For journalists covering rural health disparities, the Medicaid cliff and the promises (and pitfalls) of telehealth, these findings demand a closer look at who’s really benefiting from the telehealth boom, and why.
Telehealth services for substance use disorder treatment have skyrocketed, from an average of 45 services a month in 2019 to nearly 11,000 by 2023, the study found.
The study, which analyzed nationwide claims data from 2019 to mid-2023, focuses on the utilization of substance use disorder treatment services, comparing in-person and telehealth modalities across different payer types (Medicaid, Medicare Advantage and commercial insurance) and between rural and urban areas. The findings are particularly relevant as state and federal policies increasingly emphasize telehealth as a means to improve access to substance use disorder treatment, especially in underserved areas.

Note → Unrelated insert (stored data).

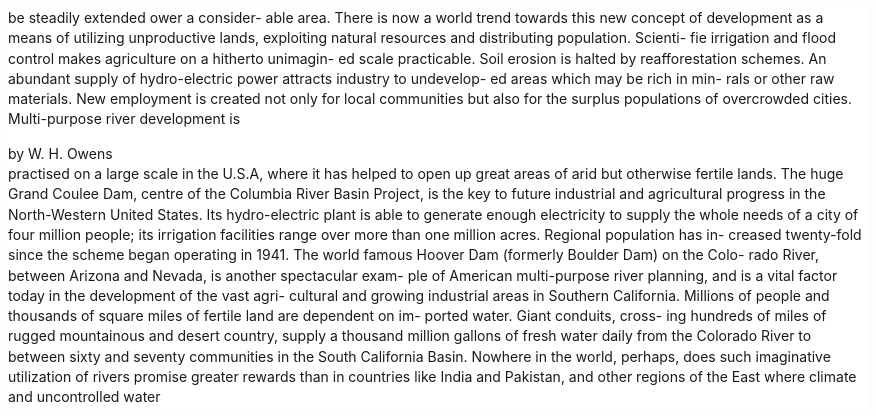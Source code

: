 be steadily extended ower a consider- 
able area. 
There is now a world trend towards 
this new concept of development as 
a means of utilizing unproductive 
lands, exploiting natural resources 
and distributing population. Scienti- 
fie irrigation and flood control makes 
agriculture on a hitherto unimagin- 
ed scale practicable. Soil erosion is 
halted by reafforestation schemes. An 
abundant supply of hydro-electric 
power attracts industry to undevelop- 
ed areas which may be rich in min- 
rals or other raw materials. New 
employment is created not only for 
local communities but also for the 
surplus populations of overcrowded 
cities. 
Multi-purpose river development is 
  
by 
W. H. Owens     
practised on a large scale in the 
U.S.A, where it has helped to open 
up great areas of arid but otherwise 
fertile lands. The huge Grand Coulee 
Dam, centre of the Columbia River 
Basin Project, is the key to future 
industrial and agricultural progress 
in the North-Western United States. 
Its hydro-electric plant is able to 
generate enough electricity to supply 
the whole needs of a city of four 
million people; its irrigation facilities 
range over more than one million 
acres. Regional population has in- 
creased twenty-fold since the scheme 
began operating in 1941. 
The world famous Hoover Dam 
(formerly Boulder Dam) on the Colo- 
rado River, between Arizona and 
Nevada, is another spectacular exam- 
ple of American multi-purpose river 
planning, and is a vital factor today 
in the development of the vast agri- 
cultural and growing industrial areas 
in Southern California. Millions of 
people and thousands of square miles 
of fertile land are dependent on im- 
ported water. Giant conduits, cross- 
ing hundreds of miles of rugged 
mountainous and desert country, 
supply a thousand million gallons of 
fresh water daily from the Colorado 
River to between sixty and seventy 
communities in the South California 
Basin. 
Nowhere in the world, perhaps, does 
such imaginative utilization of rivers 
promise greater rewards than in 
countries like India and Pakistan, 
and other regions of the East where 
climate and uncontrolled water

The study revealed two very different trends. On one hand, rural communities are seeing some serious gains: Overall utilization of substance abuse treatment among the rural population jumped nearly 90% during the study period, almost double the increase seen in urban areas. That suggests telehealth is helping bridge geographic gaps in access to care.
Questions worth exploring
The study also uncovered a troubling disparity impacting Medicaid beneficiaries. Despite the overall increase in telehealth-based treatment, people covered by Medicaid actually experienced a 17% decrease in overall utilization of services. This means that telehealth increased, but it didn’t make up for the drop in in-person visits, potentially leaving a vulnerable population with less access to treatment.

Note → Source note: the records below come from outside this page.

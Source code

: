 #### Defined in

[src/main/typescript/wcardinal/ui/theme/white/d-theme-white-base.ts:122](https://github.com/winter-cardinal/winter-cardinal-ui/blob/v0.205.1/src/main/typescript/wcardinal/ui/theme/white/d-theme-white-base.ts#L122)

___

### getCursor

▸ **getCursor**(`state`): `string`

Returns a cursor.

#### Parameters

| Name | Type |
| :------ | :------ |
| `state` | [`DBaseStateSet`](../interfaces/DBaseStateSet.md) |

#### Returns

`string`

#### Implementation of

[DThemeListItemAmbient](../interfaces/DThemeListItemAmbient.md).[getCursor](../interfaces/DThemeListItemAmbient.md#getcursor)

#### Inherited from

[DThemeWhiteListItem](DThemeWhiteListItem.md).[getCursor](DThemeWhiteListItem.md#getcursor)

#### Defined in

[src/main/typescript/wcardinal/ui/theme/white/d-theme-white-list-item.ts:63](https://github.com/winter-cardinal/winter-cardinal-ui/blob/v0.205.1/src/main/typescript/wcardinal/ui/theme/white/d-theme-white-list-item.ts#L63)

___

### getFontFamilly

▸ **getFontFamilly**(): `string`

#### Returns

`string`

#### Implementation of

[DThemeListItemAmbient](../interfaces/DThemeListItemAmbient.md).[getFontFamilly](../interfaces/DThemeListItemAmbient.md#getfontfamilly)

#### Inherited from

As the study authors themselves point out, this raises serious equity concerns. Are there digital literacy barriers? Lack of access to reliable internet? Are providers less likely to offer telehealth to Medicaid patients?
Consider exploring how socioeconomic factors impact access, look at whether trends differ for different types of substance use disorders and, crucially, investigate the quality of care delivered via telehealth. Are outcomes as good as in-person treatment? What about patient satisfaction and adherence?

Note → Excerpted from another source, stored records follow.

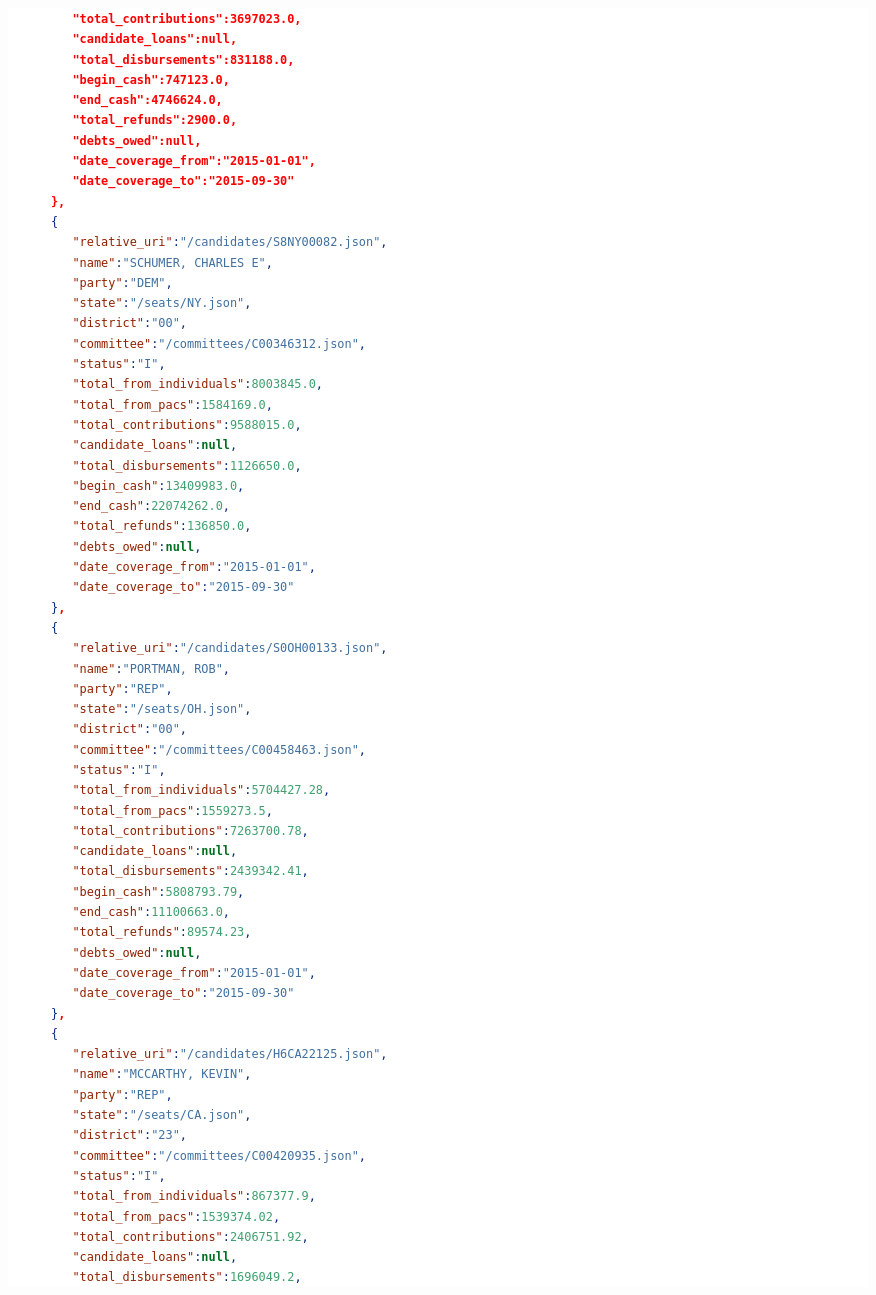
 ```json
         "total_contributions":3697023.0,
         "candidate_loans":null,
         "total_disbursements":831188.0,
         "begin_cash":747123.0,
         "end_cash":4746624.0,
         "total_refunds":2900.0,
         "debts_owed":null,
         "date_coverage_from":"2015-01-01",
         "date_coverage_to":"2015-09-30"
      },
      {
         "relative_uri":"/candidates/S8NY00082.json",
         "name":"SCHUMER, CHARLES E",
         "party":"DEM",
         "state":"/seats/NY.json",
         "district":"00",
         "committee":"/committees/C00346312.json",
         "status":"I",
         "total_from_individuals":8003845.0,
         "total_from_pacs":1584169.0,
         "total_contributions":9588015.0,
         "candidate_loans":null,
         "total_disbursements":1126650.0,
         "begin_cash":13409983.0,
         "end_cash":22074262.0,
         "total_refunds":136850.0,
         "debts_owed":null,
         "date_coverage_from":"2015-01-01",
         "date_coverage_to":"2015-09-30"
      },
      {
         "relative_uri":"/candidates/S0OH00133.json",
         "name":"PORTMAN, ROB",
         "party":"REP",
         "state":"/seats/OH.json",
         "district":"00",
         "committee":"/committees/C00458463.json",
         "status":"I",
         "total_from_individuals":5704427.28,
         "total_from_pacs":1559273.5,
         "total_contributions":7263700.78,
         "candidate_loans":null,
         "total_disbursements":2439342.41,
         "begin_cash":5808793.79,
         "end_cash":11100663.0,
         "total_refunds":89574.23,
         "debts_owed":null,
         "date_coverage_from":"2015-01-01",
         "date_coverage_to":"2015-09-30"
      },
      {
         "relative_uri":"/candidates/H6CA22125.json",
         "name":"MCCARTHY, KEVIN",
         "party":"REP",
         "state":"/seats/CA.json",
         "district":"23",
         "committee":"/committees/C00420935.json",
         "status":"I",
         "total_from_individuals":867377.9,
         "total_from_pacs":1539374.02,
         "total_contributions":2406751.92,
         "candidate_loans":null,
         "total_disbursements":1696049.2,
```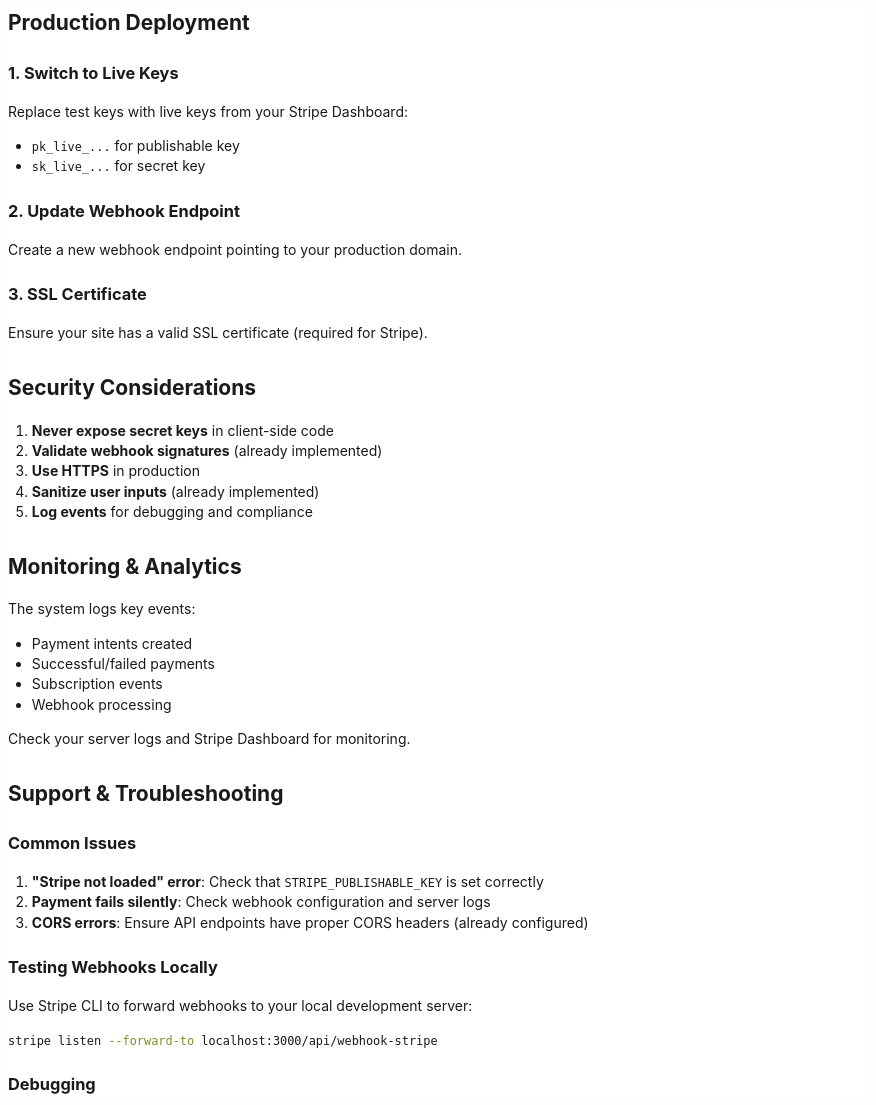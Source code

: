 ## Production Deployment

### 1. Switch to Live Keys

Replace test keys with live keys from your Stripe Dashboard:
- `pk_live_...` for publishable key
- `sk_live_...` for secret key

### 2. Update Webhook Endpoint

Create a new webhook endpoint pointing to your production domain.

### 3. SSL Certificate

Ensure your site has a valid SSL certificate (required for Stripe).

## Security Considerations

1. **Never expose secret keys** in client-side code
2. **Validate webhook signatures** (already implemented)
3. **Use HTTPS** in production
4. **Sanitize user inputs** (already implemented)
5. **Log events** for debugging and compliance

## Monitoring & Analytics

The system logs key events:
- Payment intents created
- Successful/failed payments
- Subscription events
- Webhook processing

Check your server logs and Stripe Dashboard for monitoring.

## Support & Troubleshooting

### Common Issues

1. **"Stripe not loaded" error**: Check that `STRIPE_PUBLISHABLE_KEY` is set correctly
2. **Payment fails silently**: Check webhook configuration and server logs
3. **CORS errors**: Ensure API endpoints have proper CORS headers (already configured)

### Testing Webhooks Locally

Use Stripe CLI to forward webhooks to your local development server:

```bash
stripe listen --forward-to localhost:3000/api/webhook-stripe
```

### Debugging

Telehealth use in the U.S. has seen a notable decline six months into 2024, compared to its peak during the COVID-19 pandemic. Telehealth volumes were 54.7% lower in the third quarter of 2023 than in the second quarter of 2020. The decline is due to a preference for in-person care and the limited effectiveness of telehealth for certain medical specialties.
Racial and ethnic disparities persist in telehealth
Virtual care advocates have long pitched video- and audio-based medical appointments as a way to reach populations historically underserved in health care, including racial and ethnic groups who face extra hurdles accessing in-person care. But a recent study in the Journal of General Internal Medicine examining patients at a federally qualified health center in Texas found that Black patients were 35% less likely than white patients to use virtual care, and Hispanic patients were 51% less likely. The gaps could be attributed to the digital divide: certain groups are less likely to have the technology or know how to use it.
As this latest study finds, enrollees in Medicare Advantage and those with commercial insurance were disproportionately more likely to use telehealth, further highlighting the gap between access and need. As policymakers continue to shape telehealth regulations, this research underscores the need for a far more nuanced approach. Telehealth isn’t a magic bullet, and its impact varies wildly depending on who you are and where you live.